Parides montezuma, the Montezuma's cattleheart, is a butterfly in the family Papilionidae. It is native to the Americas.

==Description==
The upperside of the wings is black, without a band and with one row of red crescents along the hindwing margin. The underside of the wings is almost the same as the upperside. A full description is provided by Rothschild, W. and Jordan, K. (1906)

==Distribution and habitat==
P. montezuma is found in dry forests from Mexico to Costa Rica, occurring from sea level to 700 m. It is rare in Costa Rica, being more common northward. It is not threatened.

==Host plants==
- Aristolochia acanthophylla
- Aristolochia foetida – Jalisco Dutchman's pipe
- Aristolochia grandiflora – pelican flower
- Aristolochia micrantha
- Aristolochia orbicularis

Parides montezuma is a member of the ascanius species group ("Fringe-spots white.
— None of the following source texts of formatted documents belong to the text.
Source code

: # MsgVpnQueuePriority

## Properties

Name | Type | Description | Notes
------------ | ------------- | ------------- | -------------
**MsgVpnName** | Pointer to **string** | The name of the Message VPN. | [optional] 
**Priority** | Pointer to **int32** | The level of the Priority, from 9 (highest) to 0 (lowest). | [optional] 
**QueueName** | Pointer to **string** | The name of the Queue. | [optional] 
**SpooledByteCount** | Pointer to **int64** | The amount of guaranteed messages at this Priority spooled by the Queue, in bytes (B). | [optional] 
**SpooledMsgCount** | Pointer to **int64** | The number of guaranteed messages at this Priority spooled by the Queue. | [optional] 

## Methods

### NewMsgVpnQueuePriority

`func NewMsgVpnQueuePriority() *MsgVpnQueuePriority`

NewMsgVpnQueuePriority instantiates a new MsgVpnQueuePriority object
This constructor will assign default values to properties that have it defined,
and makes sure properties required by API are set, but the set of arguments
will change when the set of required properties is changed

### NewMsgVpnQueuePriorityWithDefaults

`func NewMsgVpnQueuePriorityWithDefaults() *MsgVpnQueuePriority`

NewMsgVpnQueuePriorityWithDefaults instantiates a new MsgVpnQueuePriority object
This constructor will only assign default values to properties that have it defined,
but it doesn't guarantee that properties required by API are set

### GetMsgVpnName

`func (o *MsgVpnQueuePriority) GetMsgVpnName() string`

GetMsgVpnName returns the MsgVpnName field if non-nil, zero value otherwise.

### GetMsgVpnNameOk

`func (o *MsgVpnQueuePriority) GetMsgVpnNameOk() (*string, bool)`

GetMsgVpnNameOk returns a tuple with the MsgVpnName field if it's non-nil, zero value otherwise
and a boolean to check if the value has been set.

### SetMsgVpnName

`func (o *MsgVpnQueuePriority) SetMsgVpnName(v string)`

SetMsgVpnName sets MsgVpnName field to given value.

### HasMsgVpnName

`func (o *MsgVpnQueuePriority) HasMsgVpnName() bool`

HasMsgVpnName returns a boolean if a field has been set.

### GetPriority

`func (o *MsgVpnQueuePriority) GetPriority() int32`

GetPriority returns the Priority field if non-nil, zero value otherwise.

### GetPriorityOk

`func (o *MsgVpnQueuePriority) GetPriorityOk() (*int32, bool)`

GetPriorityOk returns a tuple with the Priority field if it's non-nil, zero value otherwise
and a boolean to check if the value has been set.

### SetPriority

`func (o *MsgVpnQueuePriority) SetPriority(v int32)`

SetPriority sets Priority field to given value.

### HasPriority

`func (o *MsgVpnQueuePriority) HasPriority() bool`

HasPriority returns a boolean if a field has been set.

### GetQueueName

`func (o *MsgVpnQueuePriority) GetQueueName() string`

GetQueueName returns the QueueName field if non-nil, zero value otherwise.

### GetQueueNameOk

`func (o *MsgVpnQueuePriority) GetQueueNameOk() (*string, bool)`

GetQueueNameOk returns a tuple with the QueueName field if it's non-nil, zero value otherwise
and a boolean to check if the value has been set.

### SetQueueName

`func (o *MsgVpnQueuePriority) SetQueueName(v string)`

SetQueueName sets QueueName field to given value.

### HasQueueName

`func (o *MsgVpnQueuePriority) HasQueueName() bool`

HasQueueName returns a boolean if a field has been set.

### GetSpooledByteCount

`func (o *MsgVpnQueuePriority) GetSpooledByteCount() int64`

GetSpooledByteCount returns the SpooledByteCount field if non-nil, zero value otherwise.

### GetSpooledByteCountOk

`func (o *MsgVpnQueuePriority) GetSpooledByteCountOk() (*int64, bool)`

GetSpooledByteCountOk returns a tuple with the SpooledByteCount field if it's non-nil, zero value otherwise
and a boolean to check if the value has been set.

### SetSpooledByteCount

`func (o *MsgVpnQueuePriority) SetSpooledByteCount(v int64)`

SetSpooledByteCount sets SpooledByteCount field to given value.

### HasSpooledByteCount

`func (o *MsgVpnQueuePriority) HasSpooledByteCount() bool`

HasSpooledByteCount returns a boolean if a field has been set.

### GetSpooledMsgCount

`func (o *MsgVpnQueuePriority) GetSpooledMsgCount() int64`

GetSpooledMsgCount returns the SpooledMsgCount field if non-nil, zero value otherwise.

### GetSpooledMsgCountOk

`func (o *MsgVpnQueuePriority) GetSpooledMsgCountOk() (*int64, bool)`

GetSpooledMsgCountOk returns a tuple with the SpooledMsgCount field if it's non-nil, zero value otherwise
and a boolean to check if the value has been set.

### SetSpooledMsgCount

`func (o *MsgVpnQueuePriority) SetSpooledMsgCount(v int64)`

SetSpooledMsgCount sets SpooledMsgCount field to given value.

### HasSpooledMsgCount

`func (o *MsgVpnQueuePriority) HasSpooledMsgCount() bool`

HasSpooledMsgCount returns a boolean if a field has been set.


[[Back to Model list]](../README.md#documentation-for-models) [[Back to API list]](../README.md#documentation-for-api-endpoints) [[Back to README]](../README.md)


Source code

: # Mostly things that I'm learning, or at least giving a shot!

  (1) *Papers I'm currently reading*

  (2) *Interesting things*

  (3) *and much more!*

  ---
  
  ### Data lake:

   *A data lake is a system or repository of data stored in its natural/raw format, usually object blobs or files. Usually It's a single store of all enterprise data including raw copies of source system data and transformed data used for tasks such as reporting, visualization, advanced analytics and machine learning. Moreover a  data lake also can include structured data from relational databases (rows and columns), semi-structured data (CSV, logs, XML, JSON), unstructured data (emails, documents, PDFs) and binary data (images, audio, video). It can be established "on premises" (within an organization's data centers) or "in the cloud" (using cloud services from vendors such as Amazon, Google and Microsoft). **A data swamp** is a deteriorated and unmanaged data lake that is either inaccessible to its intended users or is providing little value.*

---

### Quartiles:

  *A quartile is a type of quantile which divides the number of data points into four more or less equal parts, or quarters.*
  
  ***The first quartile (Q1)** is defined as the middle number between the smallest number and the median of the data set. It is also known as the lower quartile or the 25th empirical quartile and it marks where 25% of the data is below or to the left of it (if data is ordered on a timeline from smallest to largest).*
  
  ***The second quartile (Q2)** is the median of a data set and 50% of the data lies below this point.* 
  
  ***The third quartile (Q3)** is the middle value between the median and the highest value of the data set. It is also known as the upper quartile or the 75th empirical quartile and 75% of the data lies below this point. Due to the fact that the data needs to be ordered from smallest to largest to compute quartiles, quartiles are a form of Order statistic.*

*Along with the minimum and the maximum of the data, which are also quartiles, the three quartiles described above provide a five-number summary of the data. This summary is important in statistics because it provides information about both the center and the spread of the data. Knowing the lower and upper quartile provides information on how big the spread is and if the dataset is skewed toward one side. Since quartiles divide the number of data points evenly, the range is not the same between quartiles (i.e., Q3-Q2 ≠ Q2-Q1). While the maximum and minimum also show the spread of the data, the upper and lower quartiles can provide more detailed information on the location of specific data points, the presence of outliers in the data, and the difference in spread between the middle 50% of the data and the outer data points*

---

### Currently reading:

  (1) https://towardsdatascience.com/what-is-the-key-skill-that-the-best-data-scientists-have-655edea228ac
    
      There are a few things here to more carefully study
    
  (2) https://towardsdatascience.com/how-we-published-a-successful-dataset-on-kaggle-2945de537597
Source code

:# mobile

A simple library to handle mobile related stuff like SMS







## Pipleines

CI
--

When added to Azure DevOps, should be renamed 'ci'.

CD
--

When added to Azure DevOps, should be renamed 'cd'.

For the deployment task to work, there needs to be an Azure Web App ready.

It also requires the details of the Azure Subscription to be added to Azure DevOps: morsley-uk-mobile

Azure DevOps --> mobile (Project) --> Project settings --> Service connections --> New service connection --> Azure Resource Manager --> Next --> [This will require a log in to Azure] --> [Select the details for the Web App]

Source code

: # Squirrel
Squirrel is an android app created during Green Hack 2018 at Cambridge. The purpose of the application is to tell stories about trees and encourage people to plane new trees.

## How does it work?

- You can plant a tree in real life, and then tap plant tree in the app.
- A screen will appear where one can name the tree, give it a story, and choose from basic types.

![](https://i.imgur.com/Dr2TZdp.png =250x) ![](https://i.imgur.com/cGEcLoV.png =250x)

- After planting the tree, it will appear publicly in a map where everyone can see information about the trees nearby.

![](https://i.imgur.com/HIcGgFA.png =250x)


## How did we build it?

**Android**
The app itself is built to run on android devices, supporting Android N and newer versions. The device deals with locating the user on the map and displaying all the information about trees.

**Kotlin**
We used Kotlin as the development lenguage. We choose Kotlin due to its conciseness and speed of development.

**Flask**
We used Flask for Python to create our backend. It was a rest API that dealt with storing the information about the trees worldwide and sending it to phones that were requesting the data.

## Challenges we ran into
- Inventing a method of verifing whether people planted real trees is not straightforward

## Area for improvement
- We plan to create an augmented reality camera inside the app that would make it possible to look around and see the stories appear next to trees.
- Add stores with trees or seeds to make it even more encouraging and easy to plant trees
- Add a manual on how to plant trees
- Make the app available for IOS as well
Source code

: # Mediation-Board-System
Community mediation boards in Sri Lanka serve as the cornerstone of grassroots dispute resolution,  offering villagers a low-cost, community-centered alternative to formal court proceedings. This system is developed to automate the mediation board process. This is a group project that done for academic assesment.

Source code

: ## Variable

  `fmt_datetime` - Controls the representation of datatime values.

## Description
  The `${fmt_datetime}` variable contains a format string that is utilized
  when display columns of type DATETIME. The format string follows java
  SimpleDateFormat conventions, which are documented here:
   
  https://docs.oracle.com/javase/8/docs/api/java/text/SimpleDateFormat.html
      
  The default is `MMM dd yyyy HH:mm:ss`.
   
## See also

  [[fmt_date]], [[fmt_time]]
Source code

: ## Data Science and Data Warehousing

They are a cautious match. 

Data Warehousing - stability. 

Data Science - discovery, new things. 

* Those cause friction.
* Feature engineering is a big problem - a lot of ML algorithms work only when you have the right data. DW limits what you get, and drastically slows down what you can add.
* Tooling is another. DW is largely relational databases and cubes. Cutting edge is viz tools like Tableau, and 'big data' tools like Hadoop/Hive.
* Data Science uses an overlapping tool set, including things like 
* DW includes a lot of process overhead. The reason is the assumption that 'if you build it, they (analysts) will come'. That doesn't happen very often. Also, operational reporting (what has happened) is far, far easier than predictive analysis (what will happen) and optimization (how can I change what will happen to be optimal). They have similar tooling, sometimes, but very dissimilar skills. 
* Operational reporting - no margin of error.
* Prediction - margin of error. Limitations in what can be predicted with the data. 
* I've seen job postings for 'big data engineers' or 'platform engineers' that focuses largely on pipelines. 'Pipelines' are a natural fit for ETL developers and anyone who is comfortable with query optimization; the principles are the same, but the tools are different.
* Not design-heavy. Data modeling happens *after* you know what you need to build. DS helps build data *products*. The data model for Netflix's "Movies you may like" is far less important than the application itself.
Hindwing with submarginal spots and usnally also diseal spots or dots, or a discal band; mostly with tail") A quadrate whitish spot in space 2 of the forewings is quite peculiar of the ascanius group

The members are
- Parides agavus (Drury, 1782)
- Parides alopius (Godman & Salvin, [1890])
- Parides ascanius (Cramer, [1775])
- Parides bunichus (Hübner, [1821])
- Parides gundlachianus (C. & R. Felder, 1864)
- Parides montezuma (Westwood, 1842)
- Parides phalaecus (Hewitson, 1869)
- Parides photinus (Doubleday, 1844)
- Parides proneus (Hübner, [1831])

==Etymology==
The specific epithet honours the Aztec king Montezuma.